10 May 2017

How the Government can solve its immigration problem


Imagine you are the famously-stubborn leader of the Conservative Party, heading into an election with a substantial lead in the polls. George Osborne’s Evening Standard, Tim Farron of the Lib Dems and Labour’s Jeremy Corbyn are all calling on you to drop the net migration target. What do you do? Why, you keep it of course.

The Conservatives are determined to repeat the pledge to reduce net migration to the tens of thousands, in the hope that it might be third time lucky for a policy promise that has changed the course of British political history. But this broken promise forms a big part of the story of why the public has lost confidence in how British governments manage immigration policy.

Labour governments did not expect, plan for or respond to the record levels of migration which followed the expansion of the EU eastwards in 2004; the public certainly didn’t think they responded quickly enough to the pressures of change on local public services. But the Conservative pledge to cut the numbers to the tens of thousands exacerbated that mistrust, generating quarterly headlines about how the Government had failed to get a grip, every time it failed to meet the target.

It was impossible to guarantee net migration at that level while Britain was a member of the European Union, so the failed target played an important role in costing David Cameron his job and Britain its place in the European Union. The irony surely can’t escape the former prime minister that his home secretary was subsequently elevated to No 10 by the failure of her own flagship policy.

After Brexit, in theory, meeting the target could become more feasible. But only if the Government were willing to make much deeper reductions in non-EU migration than before. This would require significant cuts to the sorts of skilled and student migration that have broad public support. A policy that is intended to be popular would meet with opposition from the public, as well as from universities and employers.

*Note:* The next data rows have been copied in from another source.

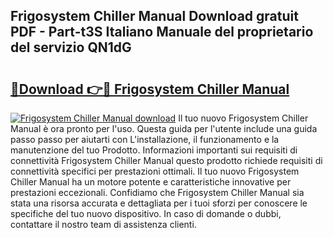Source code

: ## Frigosystem Chiller Manual Download gratuit PDF - Part-t3S Italiano Manuale del proprietario del servizio QN1dG

# <h2><a href="http://dfcu8g.blite.top/?on=Frigosystem+Chiller+Manual">🔗Download 👉🔴 Frigosystem Chiller Manual</a></h2>

[![Frigosystem Chiller Manual download](https://i.imgur.com/lujVjoI.png)](http://dfcu8g.blite.top/?on=Frigosystem+Chiller+Manual)
Il tuo nuovo Frigosystem Chiller Manual è ora pronto per l'uso. Questa guida per l'utente include una guida passo passo per aiutarti con L'installazione, il funzionamento e la manutenzione del tuo Prodotto. Informazioni importanti sui requisiti di connettività Frigosystem Chiller Manual questo prodotto richiede requisiti di connettività specifici per prestazioni ottimali. Il tuo nuovo Frigosystem Chiller Manual ha un motore potente e caratteristiche innovative per prestazioni eccezionali. Confidiamo che Frigosystem Chiller Manual sia stata una risorsa accurata e dettagliata per i tuoi sforzi per conoscere le specifiche del tuo nuovo dispositivo. In caso di domande o dubbi, contattare il nostro team di assistenza clienti.
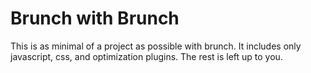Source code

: Brunch with Brunch
==================

This is as minimal of a project as possible with brunch. It includes only
javascript, css, and optimization plugins. The rest is left up to you.

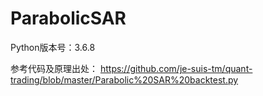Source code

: # ParabolicSAR
Python版本号：3.6.8

参考代码及原理出处：
https://github.com/je-suis-tm/quant-trading/blob/master/Parabolic%20SAR%20backtest.py
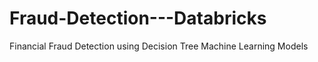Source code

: # Fraud-Detection---Databricks
Financial Fraud Detection using Decision Tree Machine Learning Models
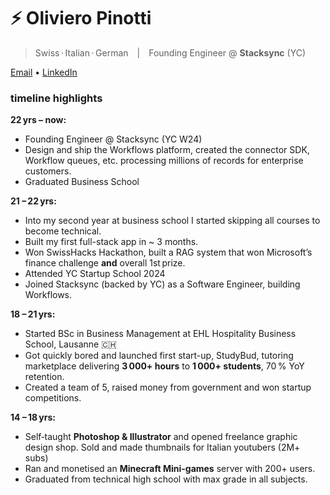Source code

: # ⚡️ Oliviero Pinotti

> Swiss · Italian · German | Founding Engineer @ **Stacksync** (YC)

[Email](mailto:oliviero.pinotti@gmail.com) • [LinkedIn](https://www.linkedin.com/in/oliviero-pinotti)


### timeline highlights

**22 yrs – now:**
-   Founding Engineer @ Stacksync (YC W24)
-   Design and ship the Workflows platform, created the connector SDK, Workflow queues, etc. processing millions of records for enterprise customers.
-   Graduated Business School

**21 – 22 yrs:**
-   Into my second year at business school I started skipping all courses to become technical.
-   Built my first full-stack app in ~ 3 months.
-   Won SwissHacks Hackathon, built a RAG system that won Microsoft’s finance challenge **and** overall 1st prize.
-   Attended YC Startup School 2024
-   Joined Stacksync (backed by YC) as a Software Engineer, building Workflows.

**18 – 21 yrs:**
-   Started BSc in Business Management at EHL Hospitality Business School, Lausanne 🇨🇭
-   Got quickly bored and launched first start-up, StudyBud, tutoring marketplace delivering **3 000+ hours** to **1 000+ students**, 70 % YoY retention.
-   Created a team of 5, raised money from government and won startup competitions.

**14 – 18 yrs:**

-   Self‑taught **Photoshop & Illustrator** and opened freelance graphic design shop. Sold and made thumbnails for Italian youtubers (2M+ subs)
-   Ran and monetised an **Minecraft Mini-games** server with 200+ users.
-   Graduated from technical high school with max grade in all subjects.
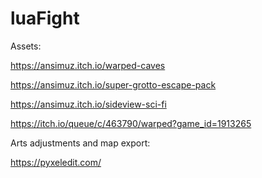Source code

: # luaFight

Assets: 

https://ansimuz.itch.io/warped-caves

https://ansimuz.itch.io/super-grotto-escape-pack

https://ansimuz.itch.io/sideview-sci-fi

https://itch.io/queue/c/463790/warped?game_id=1913265

Arts adjustments and map export:

https://pyxeledit.com/
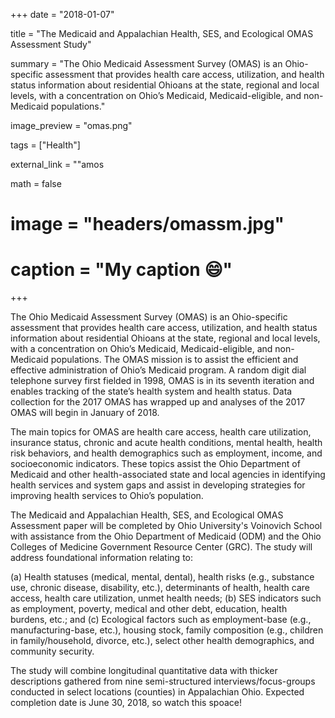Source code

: +++
date = "2018-01-07"

title = "The Medicaid and Appalachian Health, SES, and Ecological OMAS Assessment Study"

summary = "The Ohio Medicaid Assessment Survey (OMAS) is an Ohio-specific assessment that provides health care access, utilization, and health status information about residential Ohioans at the state, regional and local levels, with a concentration on Ohio’s Medicaid, Medicaid-eligible, and non-Medicaid populations."

image_preview = "omas.png"

tags = ["Health"]

external_link = ""amos

math = false

# image = "headers/omassm.jpg"
# caption = "My caption :smile:"
+++

The Ohio Medicaid Assessment Survey (OMAS) is an Ohio-specific assessment that provides health care access, utilization, and health status information about residential Ohioans at the state, regional and local levels, with a concentration on Ohio’s Medicaid, Medicaid-eligible, and non-Medicaid populations. The OMAS mission is to assist the efficient and effective administration of Ohio’s Medicaid program. A random digit dial telephone survey first fielded in 1998, OMAS is in its seventh iteration and enables tracking of the state’s health system and health status. Data collection for the 2017 OMAS has wrapped up and analyses of the 2017 OMAS will begin in January of 2018. 

The main topics for OMAS are health care access, health care utilization, insurance status, chronic and acute health conditions, mental health, health risk behaviors, and health demographics such as employment, income, and socioeconomic indicators. These topics assist the Ohio Department of Medicaid and other health-associated state and local agencies in identifying health services and system gaps and assist in developing strategies for improving health services to Ohio’s population.

The Medicaid and Appalachian Health, SES, and Ecological OMAS Assessment paper will be completed by Ohio University's Voinovich School with assistance from the Ohio Department of Medicaid (ODM) and the Ohio Colleges of Medicine Government Resource Center (GRC). The study will address foundational information relating to: 

(a)	Health statuses (medical, mental, dental), health risks (e.g., substance use, chronic disease, disability, etc.), determinants of health, health care access, health care utilization, unmet health needs; 
(b)	SES indicators such as employment, poverty, medical and other debt, education, health burdens, etc.; and 
(c)	Ecological factors such as employment-base (e.g., manufacturing-base, etc.), housing stock, family composition (e.g., children in family/household, divorce, etc.), select other health demographics, and community security. 

The study will combine longitudinal quantitative data with thicker descriptions gathered from nine semi-structured interviews/focus-groups conducted in select locations (counties) in Appalachian Ohio. Expected completion date is June 30, 2018, so watch this spoace!  

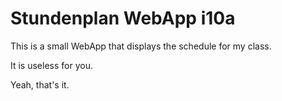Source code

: Stundenplan WebApp i10a
====================

This is a small WebApp that displays the schedule for my class.

It is useless for you.

Yeah, that's it.
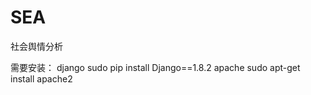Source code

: # SEA
社会舆情分析

需要安装：
django 				sudo pip install Django==1.8.2
apache				sudo apt-get install apache2
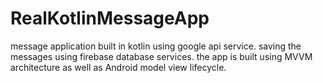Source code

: # RealKotlinMessageApp

message application built in kotlin using google api service. saving the messages using firebase
database services. the app is built using MVVM architecture as well as Android model view lifecycle.
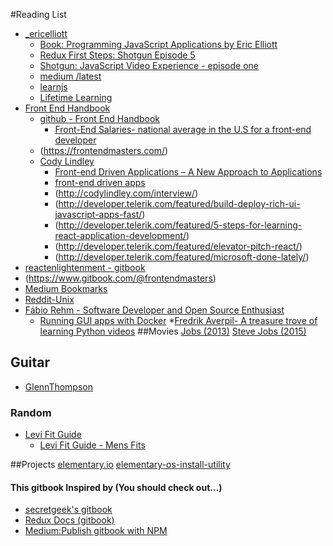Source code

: #Reading List
* [_ericelliott]() 
    * [Book: Programming JavaScript Applications by Eric Elliott](http://chimera.labs.oreilly.com/books/1234000000262)
    * [Redux First Steps: Shotgun Episode 5](https://medium.com/javascript-scene/redux-first-steps-shotgun-episode-5-ab46af7c240d#.rwtkmbwqy)
    * [Shotgun: JavaScript Video Experience - episode one](https://medium.com/javascript-scene/shotgun-javascript-video-experience-c8b6a7771d49#.goab6m44u)
    * [medium /latest](https://medium.com/@_ericelliott/latest)
    * [learnjs](https://medium.com/javascript-scene/tagged/learnjs)
    * [Lifetime Learning](https://ericelliottjs.com/product/lifetime-access-pass/)
* [Front End Handbook](https://www.frontendhandbook.com/)
    * [github - Front End Handbook](https://github.com/FrontendMasters/front-end-handbook) 
        * [Front-End Salaries- national average in the U.S for a front-end developer ](https://www.frontendhandbook.com/practice/salaries.html)
    * (https://frontendmasters.com/)
    * [Cody Lindley](http://codylindley.com/) 
        * [Front-end Driven Applications – A New Approach to Applications](http://developer.telerik.com/featured/front-end-driven-applications-new-approach-applications/)
        * [front-end driven apps](http://presentboldly.com/codylindley/front-end-driven-applications/2)
        * (http://codylindley.com/interview/)
        * (http://developer.telerik.com/featured/build-deploy-rich-ui-javascript-apps-fast/)
        * (http://developer.telerik.com/featured/5-steps-for-learning-react-application-development/)
        * (http://developer.telerik.com/featured/elevator-pitch-react/)
        * (http://developer.telerik.com/featured/microsoft-done-lately/)
* [reactenlightenment - gitbook](https://www.reactenlightenment.com/react-state/8.4.html)
* (https://www.gitbook.com/@frontendmasters)
* [Medium Bookmarks](https://medium.com/browse/bookmarks)
* [Reddit-Unix](https://www.reddit.com/r/unixporn/)
* [Fábio Rehm - Software Developer and Open Source Enthusiast](http://fabiorehm.com/)
    * [Running GUI apps with Docker](http://fabiorehm.com/blog/2014/09/11/running-gui-apps-with-docker/)
*[Fredrik Averpil- A treasure trove of learning Python videos](https://fredrikaverpil.github.io/2016/11/02/a-treasure-trove-of-learning-python-videos/)
##Movies
[Jobs (2013)](http://www.imdb.com/title/tt2357129/)
[Steve Jobs (2015)](http://www.imdb.com/title/tt2080374/)

## Guitar
* [GlennThompson](https://www.myguitarworkshop.com/glennthompson/lessons/365/24-voicings-for-any-4-note-seventh-chord)

### Random
* [Levi Fit Guide](https://imgur.com/a/iEvGO#ObQQtxz)
    * [Levi Fit Guide - Mens Fits](https://www.pinterest.com/pin/79446380906180561/)

##Projects
[elementary.io](https://elementary.io/open-source)
[elementary-os-install-utility](https://github.com/sdaitzman/elementary-os-install-utility)


#### This gitbook Inspired by (You should check out...)
 * [secretgeek's gitbook](https://til.secretgeek.net/)
 * [Redux Docs (gitbook)](http://redux.js.org/) 
 * [Medium:Publish gitbook with NPM](https://medium.com/@gpbl/how-to-use-gitbook-to-publish-docs-for-your-open-source-npm-packages-465dd8d5bfba#.dadjzqxiy)


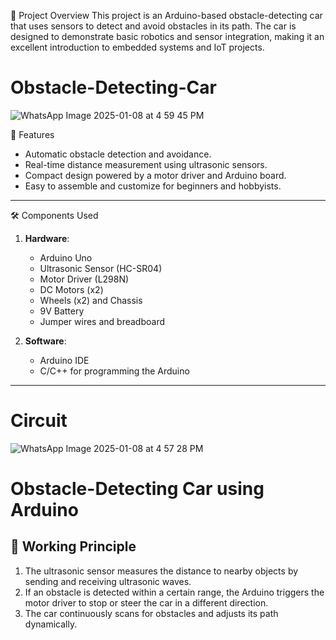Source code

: 
 🚗 Project Overview
This project is an Arduino-based obstacle-detecting car that uses sensors to detect and avoid obstacles in its path. The car is designed to demonstrate basic robotics and sensor integration, making it an excellent introduction to embedded systems and IoT projects.

# Obstacle-Detecting-Car
![WhatsApp Image 2025-01-08 at 4 59 45 PM](https://github.com/user-attachments/assets/b19a6eab-ebbe-425b-a8df-8470c42dd098)


 🎯 Features
- Automatic obstacle detection and avoidance.
- Real-time distance measurement using ultrasonic sensors.
- Compact design powered by a motor driver and Arduino board.
- Easy to assemble and customize for beginners and hobbyists.

---

 🛠 Components Used
1. **Hardware**:
   - Arduino Uno
   - Ultrasonic Sensor (HC-SR04)
   - Motor Driver (L298N)
   - DC Motors (x2)
   - Wheels (x2) and Chassis
   - 9V Battery
   - Jumper wires and breadboard

2. **Software**:
   - Arduino IDE
   - C/C++ for programming the Arduino

---
# Circuit
![WhatsApp Image 2025-01-08 at 4 57 28 PM](https://github.com/user-attachments/assets/ec079f81-daf0-4c47-9985-4d612a1672ff)
# Obstacle-Detecting Car using Arduino

## 🚀 Working Principle
1. The ultrasonic sensor measures the distance to nearby objects by sending and receiving ultrasonic waves.
2. If an obstacle is detected within a certain range, the Arduino triggers the motor driver to stop or steer the car in a different direction.
3. The car continuously scans for obstacles and adjusts its path dynamically.

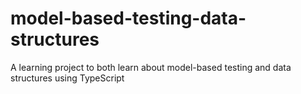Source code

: # model-based-testing-data-structures
A learning project to both learn about model-based testing and data structures using TypeScript
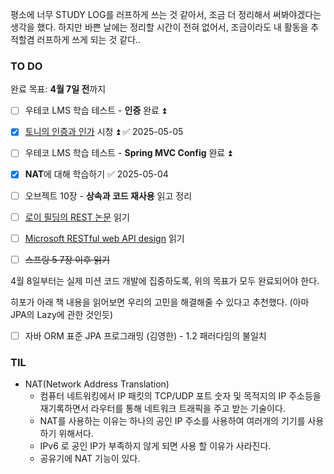 평소에 너무 STUDY LOG를 러프하게 쓰는 것 같아서, 조금 더 정리해서 써봐야겠다는 생각을 했다.
하지만 바쁜 날에는 정리할 시간이 전혀 없어서, 조금이라도 내 활동을 추적할겸 러프하게 쓰게 되는 것 같다..

### TO DO
완료 목표: **4월 7일 전**까지
- [ ] 우테코 LMS 학습 테스트 - **인증** 완료 ⏫ 
- [x] [토니의 인증과 인가](https://www.youtube.com/watch?v=y0xMXlOAfss&embeds_referring_euri=https%3A%2F%2Ftechcourse.woowahan.com%2F&source_ve_path=MjM4NTE) 시청 ⏫ ✅ 2025-05-05
- [ ] 우테코 LMS 학습 테스트 - **Spring MVC Config** 완료 ⏫ 
- [x] **NAT**에 대해 학습하기 ✅ 2025-05-04
- [ ] 오브젝트 10장 - **상속과 코드 재사용** 읽고 정리
- [ ] [로이 필딩의 REST 논문](https://ics.uci.edu/~fielding/pubs/dissertation/fielding_dissertation.pdf) 읽기
- [ ] [Microsoft RESTful web API design](https://learn.microsoft.com/en-us/azure/architecture/best-practices/api-design) 읽기
- [ ] ~~스프링 5 7장 이후 읽기~~


4월 8일부터는 실제 미션 코드 개발에 집중하도록, 위의 목표가 모두 완료되어야 한다.

히포가 아래 책 내용을 읽어보면 우리의 고민을 해결해줄 수 있다고 추천했다. (아마 JPA의 Lazy에 관한 것인듯)
- [ ] 자바 ORM 표준 JPA 프로그래밍 (김영한) - 1.2 패러다임의 불일치



### TIL
- NAT(Network Address Translation)
  - 컴퓨터 네트워킹에서 IP 패킷의 TCP/UDP 포트 숫자 및 목적지의 IP 주소등을 재기록하면서 라우터를 통해 네트워크 트래픽을 주고 받는 기술이다.
  - NAT를 사용하는 이유는 하나의 공인 IP 주소를 사용하여 여러개의 기기를 사용하기 위해서다.
  - IPv6 로 공인 IP가 부족하지 않게 되면 사용 할 이유가 사라진다.
  - 공유기에 NAT 기능이 있다.


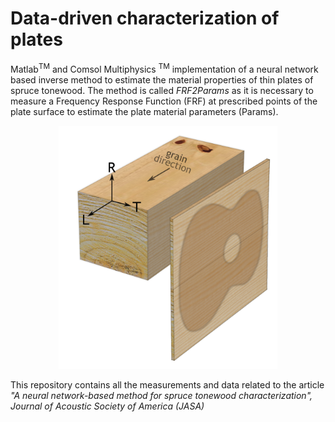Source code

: # Data-driven characterization of plates

Matlab<sup>TM</sup> and Comsol Multiphysics <sup>TM</sup> implementation of a neural network based inverse method to estimate the material properties of thin plates of spruce tonewood. The method is called *FRF2Params* as it is necessary to measure a Frequency Response Function (FRF) at prescribed points of the plate surface to estimate the plate material parameters (Params).

<p align="center">
  <img src="/Figures/wood_directions.png" width="350" title="A tonewood chunk from which two thin rectangular plates are cut in order to make a guitar. The characteristic directions of wood are highlighted.">
</p>


This repository contains all the measurements and data related to the article *"A neural network-based method for spruce tonewood characterization", Journal of Acoustic Society of America (JASA)* 

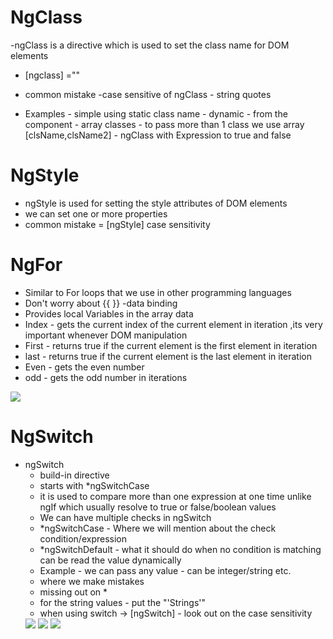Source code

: # NgClass
-ngClass is a directive which is used to set the class name for DOM elements
- [ngclass] =""
- common mistake -case sensitive of ngClass
                 - string quotes

- Examples 
        - simple using static class name
        - dynamic - from the component
        - array classes - to pass more than 1 class we use array [clsName,clsName2]
        - ngClass with Expression to true and false
# NgStyle
- ngStyle is used for setting the style attributes of DOM elements
- we can set one or more properties
- common mistake = [ngStyle] case sensitivity


# NgFor
- Similar to For loops that we use in other programming languages
- Don't worry about {{ }} -data binding 
- Provides local Variables in the array data
- Index - gets the current index of the current element in iteration ,its very important whenever DOM manipulation
- First - returns true if the current element is the first element in iteration
- last  - returns true if the current element is the last element in iteration
- Even  - gets the even number
- odd   - gets the odd number in iterations
<img src = "src/app/assets/images/ngFor.png">


# NgSwitch
- ngSwitch
    - build-in directive
    - starts with *ngSwitchCase
    - it is used to compare more than one expression at one time unlike ngIf which usually resolve to true or false/boolean values
    - We can have multiple checks in ngSwitch
    - *ngSwitchCase - Where we will mention about the check condition/expression
    - *ngSwitchDefault - what it should do when no condition is matching 
     can be read the value dynamically
    - Example - we can pass any value - can be integer/string etc.
    - where we make mistakes
    - missing out on *
    - for the string values - put the "'Strings'"
    - when using switch -> [ngSwitch] - look out on the case sensitivity
    <img src = "src/app/assets/images/ngSwitch-0.png">
    <img src = "src/app/assets/images/ngSwitch-1.png">
    <img src = "src/app/assets/images/ngSwitch-2.png">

There are challenges, too, for the target’s most vocal opponents. The first is that they will need to offer an alternative to the target if they want to be rid of it. Migration targets have both a practical and a symbolic role: they inform policy and, indeed, demonstrate that the administration is capable of formulating a migration policy. They also give the electorate a clear commitment about what the Government is trying to achieve, so that they can gauge its competence and effectiveness in delivering what it has promised, or not.

Their second challenge is a political one: that the more they criticise and complain about the net migration target, the more determined Downing Street becomes to stand by it.

Many members of the Cabinet would prefer to ditch the target, but can’t find an effective exit strategy that would work for the Prime Minister. It doesn’t take a master of Kremlinology to decode Home Secretary Amber Rudd’s interviews on the issue. The Chancellor is of a like mind. Nor is concern confined to former Remain advocates: Foreign Secretary Boris Johnson was sceptical when he was London Mayor, while Liam Fox’s views are well known. “The net migration target is wrong, stupid and nonsensical, whatever level you set it at,” he told a Conservative party fringe when he was a backbencher. Fox believes that focusing on the overall numbers prevents a sensible debate about which flows of migration to reduce and which to keep.

So how might the Government move on?

Since Brexit is a reset moment for immigration policy, it would be better to focus on the principles for a new immigration framework than to cling to an arbitrary failed target of the past.  That advice is as true for government ministers as it is for the harshest critics of the net migration target. Right now, no-one has the information needed – on the Brexit deal, the value of the pound or the needs of our economy – to predict what the right level of immigration will be for Britain over the coming years.

One reason the net migration target failed was because a number was picked first and policies to help reach it were formulated afterwards. Brexit offers an opportunity to do things the right way round – to discuss the pressures and the gain of immigration, the needs of the economy and the concerns of the communities where the pace of change has been fastest – and then to set policies and targets that reflect this.

One way to achieve this would be for the UK to hold its first ever Comprehensive Immigration Review, as governments have done in the past to address national security and public spending, but which has never been done on immigration.

Such a process could lead Government away from a one-size-fits-all net migration target – replacing it with a different set of measures. The Government should set immigration targets that cover those flows of immigration which are within its control, and which it is seeking to limit or reduce. Engaging the public in this process could help to restore trust, as would progress towards meeting targets that have been set at a sensible level with considered policies that will help to meet them.

That would be a sensible proposal for Theresa May’s election campaign and for the new government that will form after June 8. It would also be a sensible argument for George Osborne and other critics of the net migration target, offering Team May an exit strategy from her fixation on the target. Though let’s hope they don’t shout about it too loudly.